++++ Dataset records
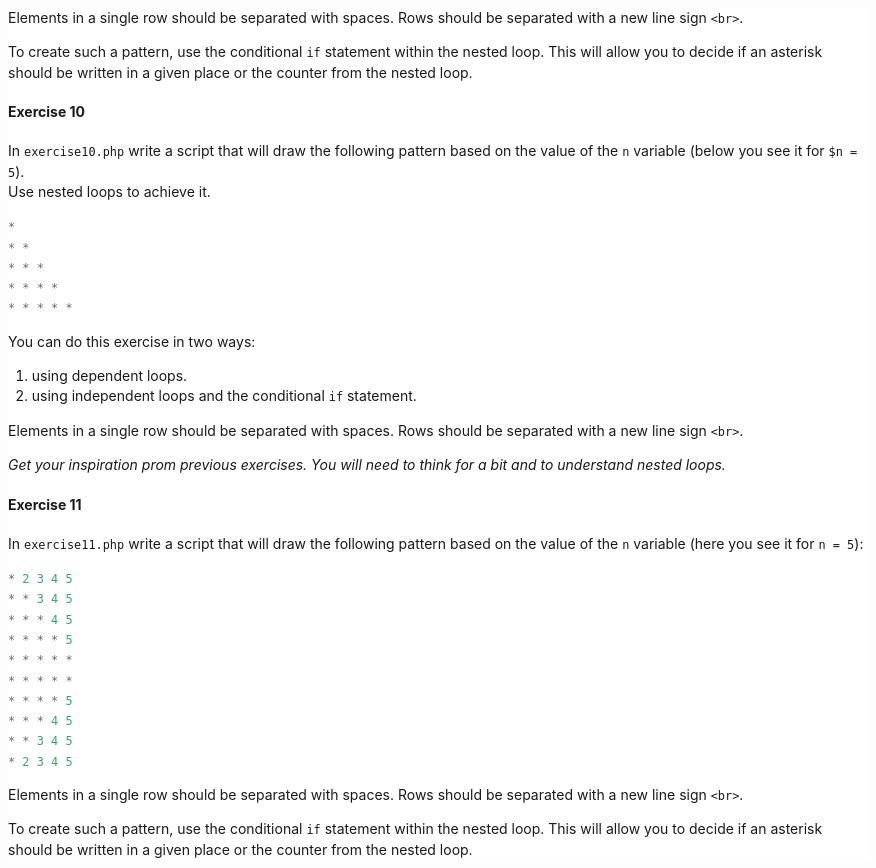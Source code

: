 Elements in a single row should be separated with spaces.
Rows should be separated with a new line sign `<br>`.

To create such a pattern, use the conditional `if` statement within the nested loop. This will allow you to decide if an asterisk should be written in a given place or the counter from the nested loop.

#### Exercise 10

In `exercise10.php` write a script that will draw the following pattern based on the value of the `n` variable (below you see it for ```$n = 5```).  
Use nested loops to achieve it.

```php
*
* *
* * *
* * * *
* * * * *
```

You can do this exercise in two ways:
1. using dependent loops.
2. using independent loops and the conditional `if` statement.

Elements in a single row should be separated with spaces.
Rows should be separated with a new line sign `<br>`.

*Get your inspiration prom previous exercises. You will need to think for a bit and to understand nested loops.*


#### Exercise 11

In `exercise11.php` write a script that will draw the following pattern based on the value of the `n` variable (here you see it for ```n = 5```):

```php
* 2 3 4 5
* * 3 4 5
* * * 4 5
* * * * 5
* * * * *
* * * * *
* * * * 5
* * * 4 5
* * 3 4 5
* 2 3 4 5
```

Elements in a single row should be separated with spaces.
Rows should be separated with a new line sign `<br>`.

To create such a pattern, use the conditional `if` statement within the nested loop. This will allow you to decide if an asterisk should be written in a given place or the counter from the nested loop.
++++++++
*Exercise objective:* Copy the records above precisely, and leave every image out of the copy.

*Answer to the problem:*
Source code

: Elements in a single row should be separated with spaces.
Rows should be separated with a new line sign `<br>`.

To create such a pattern, use the conditional `if` statement within the nested loop. This will allow you to decide if an asterisk should be written in a given place or the counter from the nested loop.

#### Exercise 10

In `exercise10.php` write a script that will draw the following pattern based on the value of the `n` variable (below you see it for ```$n = 5```).  
Use nested loops to achieve it.

```php
*
* *
* * *
* * * *
* * * * *
```

You can do this exercise in two ways:
1. using dependent loops.
2. using independent loops and the conditional `if` statement.

Elements in a single row should be separated with spaces.
Rows should be separated with a new line sign `<br>`.

*Get your inspiration prom previous exercises. You will need to think for a bit and to understand nested loops.*


#### Exercise 11

In `exercise11.php` write a script that will draw the following pattern based on the value of the `n` variable (here you see it for ```n = 5```):

```php
* 2 3 4 5
* * 3 4 5
* * * 4 5
* * * * 5
* * * * *
* * * * *
* * * * 5
* * * 4 5
* * 3 4 5
* 2 3 4 5
```

Elements in a single row should be separated with spaces.
Rows should be separated with a new line sign `<br>`.

To create such a pattern, use the conditional `if` statement within the nested loop. This will allow you to decide if an asterisk should be written in a given place or the counter from the nested loop.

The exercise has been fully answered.